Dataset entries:
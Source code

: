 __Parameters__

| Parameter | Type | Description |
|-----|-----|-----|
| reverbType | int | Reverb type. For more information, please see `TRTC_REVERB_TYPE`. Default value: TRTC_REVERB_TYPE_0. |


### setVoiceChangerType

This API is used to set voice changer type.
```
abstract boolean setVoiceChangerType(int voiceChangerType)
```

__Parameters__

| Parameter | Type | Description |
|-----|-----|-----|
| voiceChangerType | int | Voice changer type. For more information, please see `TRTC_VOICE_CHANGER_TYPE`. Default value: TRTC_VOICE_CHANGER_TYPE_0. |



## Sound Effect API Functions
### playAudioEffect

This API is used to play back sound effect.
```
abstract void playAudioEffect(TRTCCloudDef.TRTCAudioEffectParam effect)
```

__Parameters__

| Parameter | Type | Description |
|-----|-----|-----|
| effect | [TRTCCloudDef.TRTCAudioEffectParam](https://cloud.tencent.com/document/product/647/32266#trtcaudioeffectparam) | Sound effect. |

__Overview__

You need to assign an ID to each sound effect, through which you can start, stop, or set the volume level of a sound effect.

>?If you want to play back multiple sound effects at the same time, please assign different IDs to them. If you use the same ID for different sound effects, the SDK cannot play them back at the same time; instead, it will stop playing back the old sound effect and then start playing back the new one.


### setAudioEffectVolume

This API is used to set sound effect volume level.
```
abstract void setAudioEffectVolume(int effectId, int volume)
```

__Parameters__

WHAT THE TASK REQUIRES:
Every word of every entry must be returned as it appears.

RESPONSE TO THE TASK:
Source code

: __Parameters__

| Parameter | Type | Description |
|-----|-----|-----|
| reverbType | int | Reverb type. For more information, please see `TRTC_REVERB_TYPE`. Default value: TRTC_REVERB_TYPE_0. |


### setVoiceChangerType

This API is used to set voice changer type.
```
abstract boolean setVoiceChangerType(int voiceChangerType)
```

__Parameters__

| Parameter | Type | Description |
|-----|-----|-----|
| voiceChangerType | int | Voice changer type. For more information, please see `TRTC_VOICE_CHANGER_TYPE`. Default value: TRTC_VOICE_CHANGER_TYPE_0. |



## Sound Effect API Functions
### playAudioEffect

This API is used to play back sound effect.
```
abstract void playAudioEffect(TRTCCloudDef.TRTCAudioEffectParam effect)
```

__Parameters__

| Parameter | Type | Description |
|-----|-----|-----|
| effect | [TRTCCloudDef.TRTCAudioEffectParam](https://cloud.tencent.com/document/product/647/32266#trtcaudioeffectparam) | Sound effect. |

__Overview__

You need to assign an ID to each sound effect, through which you can start, stop, or set the volume level of a sound effect.

>?If you want to play back multiple sound effects at the same time, please assign different IDs to them. If you use the same ID for different sound effects, the SDK cannot play them back at the same time; instead, it will stop playing back the old sound effect and then start playing back the new one.


### setAudioEffectVolume

This API is used to set sound effect volume level.
```
abstract void setAudioEffectVolume(int effectId, int volume)
```

__Parameters__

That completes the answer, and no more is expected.